Cependant, les défenseurs des soins de santé demeurent sceptiques quant au rythme des changements. « Nous avons entendu des promesses similaires auparavant, » a souligné Jessica Walters, directrice de la Coalition pour la santé de Toronto, lors de notre rencontre près de Queen’s Park. « Ce dont les patients ont besoin, c’est de responsabilité et de transparence sur la façon dont ces recommandations seront mises en œuvre et mesurées. »
Le rapport a également mis en évidence des disparités dans l’allocation des ressources de santé à travers le Grand Toronto. Les communautés du nord de Toronto reçoivent systématiquement moins de financement par habitant que les hôpitaux du centre-ville, malgré une population présentant des taux plus élevés de maladies chroniques.
Alors que Toronto continue de croître, résoudre ces inefficacités devient de plus en plus urgent. La ville a accueilli près de 125 000 nouveaux résidents l’année dernière, exerçant une pression supplémentaire sur des ressources de santé déjà limitées.

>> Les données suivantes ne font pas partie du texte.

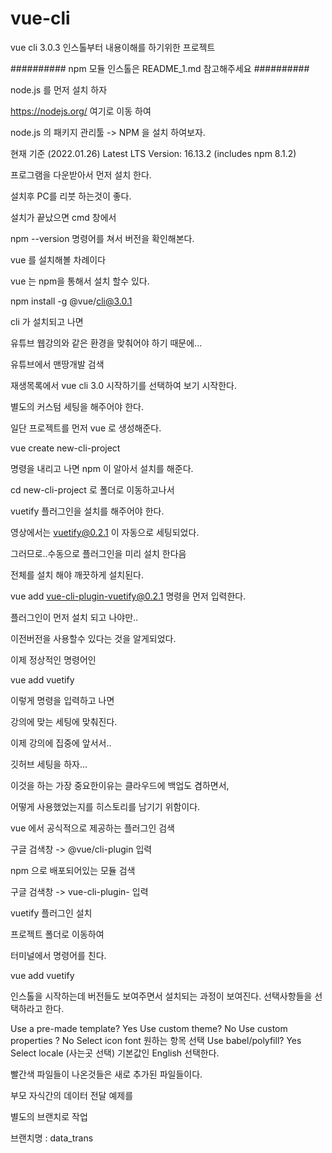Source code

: # vue-cli
vue cli 3.0.3 인스톨부터 내용이해를 하기위한 프로젝트

########## npm 모듈 인스톨은 README_1.md 참고해주세요 ##########

node.js 를 먼저 설치 하자

https://nodejs.org/ 여기로 이동 하여 

node.js 의 패키지 관리툴 -> NPM 을 설치 하여보자.

현재 기준 (2022.01.26)
Latest LTS Version: 16.13.2 (includes npm 8.1.2)

프로그램을 다운받아서 먼저 설치 한다.

설치후 PC를 리붓 하는것이 좋다.

설치가 끝났으면 cmd 창에서 

npm --version 명령어를 쳐서 버전을 확인해본다.

vue 를 설치해볼 차례이다

vue 는 npm을 통해서 설치 할수 있다.

npm install -g @vue/cli@3.0.1

cli 가 설치되고 나면 

유튜브 웹강의와 같은 환경을 맞춰어야 하기 때문에...

유튜브에서 맨땅개발 검색

재생목록에서 vue cli 3.0 시작하기를 선택하여 보기 시작한다.

별도의 커스텀 세팅을 해주어야 한다.

일단 프로젝트를 먼저 vue 로 생성해준다.

vue create new-cli-project 

명령을 내리고 나면 npm 이 알아서 설치를 해준다.

cd new-cli-project 로 폴더로 이동하고나서

vuetify 플러그인을 설치를 해주어야 한다.

영상에서는 vuetify@0.2.1 이 자동으로 세팅되었다.

그러므로..수동으로 플러그인을 미리 설치 한다음 

전체를 설치 해야 깨끗하게 설치된다.

vue add vue-cli-plugin-vuetify@0.2.1  명령을 먼저 입력한다.

플러그인이 먼저 설치 되고 나야만.. 

이전버전을 사용할수 있다는 것을 알게되었다.

이제 정상적인 명령어인

vue add vuetify  

이렇게 명령을 입력하고 나면 

강의에 맞는 세팅에 맞춰진다.

이제 강의에 집중에 앞서서.. 

깃허브 세팅을 하자...

이것을 하는 가장 중요한이유는 클라우드에 백업도 겸하면서, 

어떻게 사용했었는지를 히스토리를 남기기 위함이다.

vue 에서 공식적으로 제공하는 플러그인 검색

구글 검색창 -> @vue/cli-plugin 입력

npm 으로 배포되어있는 모듈 검색

구글 검색창 -> vue-cli-plugin- 입력


vuetify 플러그인 설치

프로젝트 폴더로 이동하여

터미널에서 명령어를 친다.

vue add vuetify

인스톨을 시작하는데 버전들도 보여주면서 
설치되는 과정이 보여진다.
선택사항들을 선택하라고 한다.

Use a pre-made template? Yes
Use custom theme? No
Use custom properties ? No
Select icon font
원하는 항목 선택
Use babel/polyfill? Yes
Select locale (사는곳 선택)
기본값인 English 선택한다.

빨간색 파일들이 나온것들은 새로 추가된 파일들이다.


부모 자식간의 데이터 전달 예제를 

별도의 브랜치로 작업 

브랜치명 : data_trans


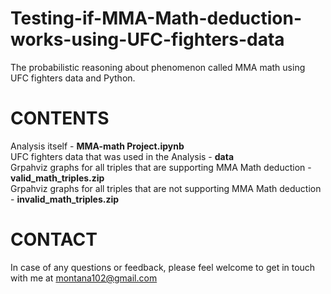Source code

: # Testing-if-MMA-Math-deduction-works-using-UFC-fighters-data
The probabilistic reasoning about phenomenon called MMA math using UFC fighters data and Python.

# CONTENTS

Analysis itself - **MMA-math Project.ipynb**  
UFC fighters data that was used in the Analysis - **data**  
Grpahviz graphs for all triples that are supporting MMA Math deduction - **valid_math_triples.zip**  
Grpahviz graphs for all triples that are not supporting MMA Math deduction - **invalid_math_triples.zip**  

# CONTACT

In case of any questions or feedback, please feel welcome to get in touch with me at montana102@gmail.com
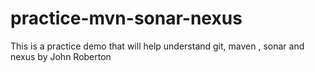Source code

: # practice-mvn-sonar-nexus

This is a practice demo that will help understand git, maven , sonar and nexus
by John Roberton 

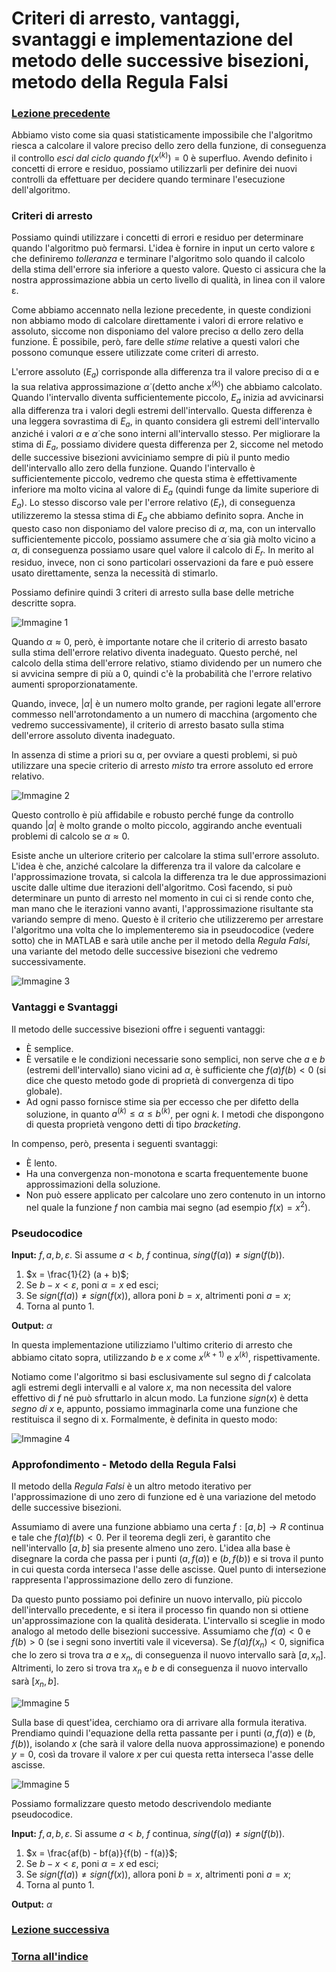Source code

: # Criteri di arresto, vantaggi, svantaggi e implementazione del metodo delle successive bisezioni, metodo della Regula Falsi
### [Lezione precedente](Lezione1.md)

Abbiamo visto come sia quasi statisticamente impossibile che l'algoritmo riesca a calcolare il valore preciso dello zero della funzione, di conseguenza il controllo *esci dal ciclo quando* $f(x^{(k)}) = 0$ è superfluo. Avendo definito i concetti di errore e residuo, possiamo utilizzarli per definire dei nuovi controlli da effettuare per decidere quando terminare l'esecuzione dell'algoritmo.

### Criteri di arresto
Possiamo quindi utilizzare i concetti di errori e residuo per determinare quando l'algoritmo può fermarsi. L'idea è fornire in input un certo valore ε che definiremo *tolleranza* e terminare l'algoritmo solo quando il calcolo della stima dell'errore sia inferiore a questo valore. Questo ci assicura che la nostra approssimazione abbia un certo livello di qualità, in linea con il valore ε.

Come abbiamo accennato nella lezione precedente, in queste condizioni non abbiamo modo di calcolare direttamente i valori di errore relativo e assoluto, siccome non disponiamo del valore preciso α dello zero della funzione. È possibile, però, fare delle *stime* relative a questi valori che possono comunque essere utilizzate come criteri di arresto.

L'errore assoluto ($E_a$) corrisponde alla differenza tra il valore preciso di α e la sua relativa approssimazione $\dot α$ (detto anche $x^{(k)}$) che abbiamo calcolato. Quando l'intervallo diventa sufficientemente piccolo, $E_a$ inizia ad avvicinarsi alla differenza tra i valori degli estremi dell'intervallo. Questa differenza è una leggera sovrastima di $E_a$, in quanto considera gli estremi dell'intervallo anziché i valori $α$ e $\dot α$ che sono interni all'intervallo stesso. Per migliorare la stima di $E_a$, possiamo dividere questa differenza per 2, siccome nel metodo delle successive bisezioni avviciniamo sempre di più il punto medio dell'intervallo allo zero della funzione. Quando l'intervallo è sufficientemente piccolo, vedremo che questa stima è effettivamente inferiore ma molto vicina al valore di $E_a$ (quindi funge da limite superiore di $E_a$). Lo stesso discorso vale per l'errore relativo ($E_r$), di conseguenza utilizzeremo la stessa stima di $E_a$ che abbiamo definito sopra. Anche in questo caso non disponiamo del valore preciso di $α$, ma, con un intervallo sufficientemente piccolo, possiamo assumere che $\dot α$ sia già molto vicino a $α$, di conseguenza possiamo usare quel valore il calcolo di $E_r$. In merito al residuo, invece, non ci sono particolari osservazioni da fare e può essere usato direttamente, senza la necessità di stimarlo.

Possiamo definire quindi 3 criteri di arresto sulla base delle metriche descritte sopra.

![Immagine 1](Excalidraw/2025-03-08_13.48.24.excalidraw.svg)

Quando $α \approx 0$, però, è importante notare che il criterio di arresto basato sulla stima dell'errore relativo diventa inadeguato. Questo perché, nel calcolo della stima dell'errore relativo, stiamo dividendo per un numero che si avvicina sempre di più a 0, quindi c'è la probabilità che l'errore relativo aumenti sproporzionatamente.

Quando, invece, $|α|$ è un numero molto grande, per ragioni legate all'errore commesso nell'arrotondamento a un numero di macchina (argomento che vedremo successivamente), il criterio di arresto basato sulla stima dell'errore assoluto diventa inadeguato.

In assenza di stime a priori su α, per ovviare a questi problemi, si può utilizzare una specie criterio di arresto *misto* tra errore assoluto ed errore relativo.

![Immagine 2](Excalidraw/2025-03-08_14.07.24.excalidraw.svg)

Questo controllo è più affidabile e robusto perché funge da controllo quando $|α|$ è molto grande o molto piccolo, aggirando anche eventuali problemi di calcolo se $α \approx 0$.

Esiste anche un ulteriore criterio per calcolare la stima sull'errore assoluto. L'idea è che, anziché calcolare la differenza tra il valore da calcolare e l'approssimazione trovata, si calcola la differenza tra le due approssimazioni uscite dalle ultime due iterazioni dell'algoritmo. Così facendo, si può determinare un punto di arresto nel momento in cui ci si rende conto che, man mano che le iterazioni vanno avanti, l'approssimazione risultante sta variando sempre di meno. Questo è il criterio che utilizzeremo per arrestare l'algoritmo una volta che lo implementeremo sia in pseudocodice (vedere sotto) che in MATLAB e sarà utile anche per il metodo della *Regula Falsi*, una variante del metodo delle successive bisezioni che vedremo successivamente.

![Immagine 3](Excalidraw/2025-03-08_14.15.28.excalidraw.svg)

### Vantaggi e Svantaggi
Il metodo delle successive bisezioni offre i seguenti vantaggi:
- È semplice.
- È versatile e le condizioni necessarie sono semplici, non serve che $a$ e $b$ (estremi dell'intervallo) siano vicini ad $α$, è sufficiente che $f(a)f(b) < 0$ (si dice che questo metodo gode di proprietà di convergenza di tipo globale).
- Ad ogni passo fornisce stime sia per eccesso che per difetto della soluzione, in quanto $a^{(k)} \leq α \leq b^{(k)}$, per ogni $k$. I metodi che dispongono di questa proprietà vengono detti di tipo *bracketing*.

In compenso, però, presenta i seguenti svantaggi:
- È lento.
- Ha una convergenza non-monotona e scarta frequentemente buone approssimazioni della soluzione.
- Non può essere applicato per calcolare uno zero contenuto in un intorno nel quale la funzione $f$ non cambia mai segno (ad esempio $f(x) = x^2$).

### Pseudocodice
**Input:** $f, a, b, ε$. Si assume $a < b$, $f$ continua, $sing(f(a)) \neq sign(f(b))$.

1. $x = \frac{1}{2} (a + b)$;
2. Se $b - x < ε$, poni $α = x$ ed esci;
3. Se $sign(f(a)) \neq sign(f(x))$, allora poni $b = x$, altrimenti poni $a = x$;
4. Torna al punto 1.

**Output:** $α$

In questa implementazione utilizziamo l'ultimo criterio di arresto che abbiamo citato sopra, utilizzando $b$ e $x$ come $x^{(k+1)}$ e $x^{(k)}$, rispettivamente.

Notiamo come l'algoritmo si basi esclusivamente sul segno di $f$ calcolata agli estremi degli intervalli e al valore $x$, ma non necessita del valore effettivo di $f$ né può sfruttarlo in alcun modo. La funzione $sign(x)$ è detta *segno di x* e, appunto, possiamo immaginarla come una funzione che restituisca il segno di x. Formalmente, è definita in questo modo:

![Immagine 4](Excalidraw/2025-03-08_14.45.57.excalidraw.svg)

### Approfondimento - Metodo della Regula Falsi
Il metodo della *Regula Falsi* è un altro metodo iterativo per l'approssimazione di uno zero di funzione ed è una variazione del metodo delle successive bisezioni.

Assumiamo di avere una funzione abbiamo una certa $f: [a, b] \rightarrow R$ continua e tale che $f(a)f(b) < 0$. Per il teorema degli zeri, è garantito che nell'intervallo $[a, b]$ sia presente almeno uno zero. L'idea alla base è disegnare la corda che passa per i punti $(a, f(a))$ e $(b, f(b))$ e si trova il punto in cui questa corda interseca l'asse delle ascisse. Quel punto di intersezione rappresenta l'approssimazione dello zero di funzione. 

Da questo punto possiamo poi definire un nuovo intervallo, più piccolo dell'intervallo precedente, e si itera il processo fin quando non si ottiene un'approssimazione con la qualità desiderata. L'intervallo si sceglie in modo analogo al metodo delle bisezioni successive. Assumiamo che $f(a) < 0$ e $f(b) > 0$ (se i segni sono invertiti vale il viceversa). Se $f(a) f(x_n) < 0$, significa che lo zero si trova tra $a$ e $x_n$, di conseguenza il nuovo intervallo sarà $[a, x_n]$. Altrimenti, lo zero si trova tra $x_n$ e $b$ e di conseguenza il nuovo intervallo sarà $[x_n, b]$.

![Immagine 5](Excalidraw/2025-03-21_21.55.19.excalidraw.svg)

Sulla base di quest'idea, cerchiamo ora di arrivare alla formula iterativa. Prendiamo quindi l'equazione della retta passante per i punti $(a, f(a))$ e $(b, f(b))$, isolando $x$ (che sarà il valore della nuova approssimazione) e ponendo $y = 0$, così da trovare il valore $x$ per cui questa retta interseca l'asse delle ascisse. 

![Immagine 5](Excalidraw/2025-03-21_22.00.29.excalidraw.svg)

Possiamo formalizzare questo metodo descrivendolo mediante pseudocodice.

**Input:** $f, a, b, ε$. Si assume $a < b$, $f$ continua, $sing(f(a)) \neq sign(f(b))$.

1. $x = \frac{af(b) - bf(a)}{f(b) - f(a)}$;
2. Se $b - x < ε$, poni $α = x$ ed esci;
3. Se $sign(f(a)) \neq sign(f(x))$, allora poni $b = x$, altrimenti poni $a = x$;
4. Torna al punto 1.

**Output:** $α$
### [Lezione successiva](Lezione3.md)
### [Torna all'indice](../README.md)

En me promenant dans le marché de Kensington ce matin, j’ai parlé avec plusieurs propriétaires de petites entreprises qui ont exprimé leur frustration concernant les priorités de dépenses en santé. « Nous payons parmi les impôts les plus élevés en Amérique du Nord, » a déclaré Raj Patel, propriétaire d’un dépanneur. « Je ne comprends pas pourquoi nous n’arrivons pas à faire les choses correctement après toutes ces années. »
Le rapport du vérificateur général propose 27 recommandations spécifiques, notamment des pratiques d’approvisionnement standardisées entre les réseaux hospitaliers, une surveillance accrue des projets technologiques et des rapports publics réguliers sur les coûts administratifs en pourcentage des dépenses globales de santé.
En tant que journaliste qui couvre le système de santé de Toronto depuis plus d’une décennie, ce qui me frappe dans cet audit n’est pas seulement les conclusions spécifiques, mais à quel point elles semblent familières. La question qui se pose maintenant à tous les Torontois est de savoir si ce rapport catalysera enfin les changements dont notre système de santé a désespérément besoin, ou rejoindra simplement les audits précédents qui accumulent la poussière sur les étagères du gouvernement.